Con el tiempo las rastas efectivamente desaparecieron pero llegaron
los arillos en las orejas, y sí, más
tatuajes. "Pues no se arrepiente", pensé. Cierto que los siguientes eran mucho
más artísticos y elaborados: flores de almendro y carpas, el universo, un
astronauta, el ojo de los iluminatis, una frase sugerente…

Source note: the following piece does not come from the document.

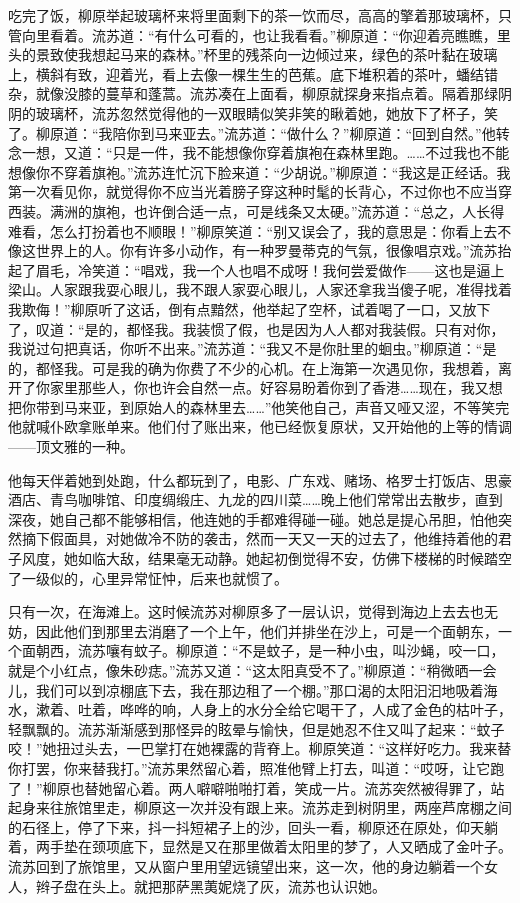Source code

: \par 吃完了饭，柳原举起玻璃杯来将里面剩下的茶一饮而尽，高高的擎着那玻璃杯，只管向里看着。流苏道：“有什么可看的，也让我看看。”柳原道：“你迎着亮瞧瞧，里头的景致使我想起马来的森林。”杯里的残茶向一边倾过来，绿色的茶叶黏在玻璃上，横斜有致，迎着光，看上去像一棵生生的芭蕉。底下堆积着的茶叶，蟠结错杂，就像没膝的蔓草和蓬蒿。流苏凑在上面看，柳原就探身来指点着。隔着那绿阴阴的玻璃杯，流苏忽然觉得他的一双眼睛似笑非笑的瞅着她，她放下了杯子，笑了。柳原道：“我陪你到马来亚去。”流苏道：“做什么？”柳原道：“回到自然。”他转念一想，又道：“只是一件，我不能想像你穿着旗袍在森林里跑。……不过我也不能想像你不穿着旗袍。”流苏连忙沉下脸来道：“少胡说。”柳原道：“我这是正经话。我第一次看见你，就觉得你不应当光着膀子穿这种时髦的长背心，不过你也不应当穿西装。满洲的旗袍，也许倒合适一点，可是线条又太硬。”流苏道：“总之，人长得难看，怎么打扮着也不顺眼！”柳原笑道：“别又误会了，我的意思是：你看上去不像这世界上的人。你有许多小动作，有一种罗曼蒂克的气氛，很像唱京戏。”流苏抬起了眉毛，冷笑道：“唱戏，我一个人也唱不成呀！我何尝爱做作——这也是逼上梁山。人家跟我耍心眼儿，我不跟人家耍心眼儿，人家还拿我当傻子呢，准得找着我欺侮！”柳原听了这话，倒有点黯然，他举起了空杯，试着喝了一口，又放下了，叹道：“是的，都怪我。我装惯了假，也是因为人人都对我装假。只有对你，我说过句把真话，你听不出来。”流苏道：“我又不是你肚里的蛔虫。”柳原道：“是的，都怪我。可是我的确为你费了不少的心机。在上海第一次遇见你，我想着，离开了你家里那些人，你也许会自然一点。好容易盼着你到了香港……现在，我又想把你带到马来亚，到原始人的森林里去……”他笑他自己，声音又哑又涩，不等笑完他就喊仆欧拿账单来。他们付了账出来，他已经恢复原状，又开始他的上等的情调——顶文雅的一种。
\par 他每天伴着她到处跑，什么都玩到了，电影、广东戏、赌场、格罗士打饭店、思豪酒店、青鸟咖啡馆、印度绸缎庄、九龙的四川菜……晚上他们常常出去散步，直到深夜，她自己都不能够相信，他连她的手都难得碰一碰。她总是提心吊胆，怕他突然摘下假面具，对她做冷不防的袭击，然而一天又一天的过去了，他维持着他的君子风度，她如临大敌，结果毫无动静。她起初倒觉得不安，仿佛下楼梯的时候踏空了一级似的，心里异常怔忡，后来也就惯了。
\par 只有一次，在海滩上。这时候流苏对柳原多了一层认识，觉得到海边上去去也无妨，因此他们到那里去消磨了一个上午，他们并排坐在沙上，可是一个面朝东，一个面朝西，流苏嚷有蚊子。柳原道：“不是蚊子，是一种小虫，叫沙蝇，咬一口，就是个小红点，像朱砂痣。”流苏又道：“这太阳真受不了。”柳原道：“稍微晒一会儿，我们可以到凉棚底下去，我在那边租了一个棚。”那口渴的太阳汩汩地吸着海水，漱着、吐着，哗哗的响，人身上的水分全给它喝干了，人成了金色的枯叶子，轻飘飘的。流苏渐渐感到那怪异的眩晕与愉快，但是她忍不住又叫了起来：“蚊子咬！”她扭过头去，一巴掌打在她裸露的背脊上。柳原笑道：“这样好吃力。我来替你打罢，你来替我打。”流苏果然留心着，照准他臂上打去，叫道：“哎呀，让它跑了！”柳原也替她留心着。两人噼噼啪啪打着，笑成一片。流苏突然被得罪了，站起身来往旅馆里走，柳原这一次并没有跟上来。流苏走到树阴里，两座芦席棚之间的石径上，停了下来，抖一抖短裙子上的沙，回头一看，柳原还在原处，仰天躺着，两手垫在颈项底下，显然是又在那里做着太阳里的梦了，人又晒成了金叶子。流苏回到了旅馆里，又从窗户里用望远镜望出来，这一次，他的身边躺着一个女人，辫子盘在头上。就把那萨黑荑妮烧了灰，流苏也认识她。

María, que seguía la estela de su hermano, además de un
arillo en la nariz, pronto pidió permiso para hacerse un tatuaje en la nuca. Su
nombre escrito en japonés o chino (nunca lo supe exactamente). “Siempre que sea
discreto y fino”, apuntillé.
Acabé aceptando sus decisiones de adultos ya casi sin
contrariarme, y confieso que me fui acostumbrando a que llevaran la piel “estampada”.
Las chulis se tatúan.
“Las chulis” es el nombre macarra que María y su grupo de
amigas adolescentes se pusieron a modo de grito de guerra. Una amistad
verdadera que se dilata en el tiempo hasta hoy. Lucía, Alba, Sara, Sandra y
María. Difícil de entender que 5 mocosas tan diferentes hayan tejido lazos tan
intensos y tan sinceros. No entendían su vida unas sin otras y aunque el tiempo
las ubicó en lugares distintos, los wassaps, el teléfono, y esos maravillosos encuentros
que organizaban para disfrutar juntas durante navidades o verano, daban
sentido pleno a la palabra amiga. Como los mosqueteros, pero feministas, que
ellas son unas guerreras de cuidado. Cuanto os quiero chulis.
Conscientes de que la vida adulta implica ciertas
distancias, las chulis decidieron, en uno de sus encuentros estivales, tatuarse
un avioncito de papel que representaba los viajes por hacer, los sueños por
cumplir y que sería el sello visible de ese algo especial que las unía. María
lo llevaba en brazo derecho.
Ahora Luis, David y yo, nos hemos hecho el mismo tatuaje.
Nos hemos convertido en chulis.
Tras la muerte de María, las chulis volvieron a tatuarse.
Esta vez una sencilla frase que representaba el más profundo de los
sentimientos “Here with me” (aquí conmigo). Lucía lo lució emocionada el día de
su boda, en un precioso escote a la espalda y bajo un corazón que María le
había dibujado.
Cristina y la reina pollito.
Mi preciosa sobrina Cris lleva tatuado en su brazo una
reina pollito viajando. Un simpático dibujo que ella misma diseñó en memoria de
mi hija. Es su primer y único tatuaje. Gracias cariño.
Qué equivocada estaba.
Ahora vuelvo a pensar en los tatuajes, en que son para
siempre y los adoro.
Y sé que cuando los años pasen y yo ya no esté, algún hijo, algún
sobrino, alguna nieta preguntará: mamá, tía, abuela ¿por qué llevas este tatuaje? Y alguien contará
la historia de una amiga o de una prima, que se llamaba María, que le encantaba
viajar y que dejó, como ese tatuaje, una huella imborrable en la memoria de los que la conocieron.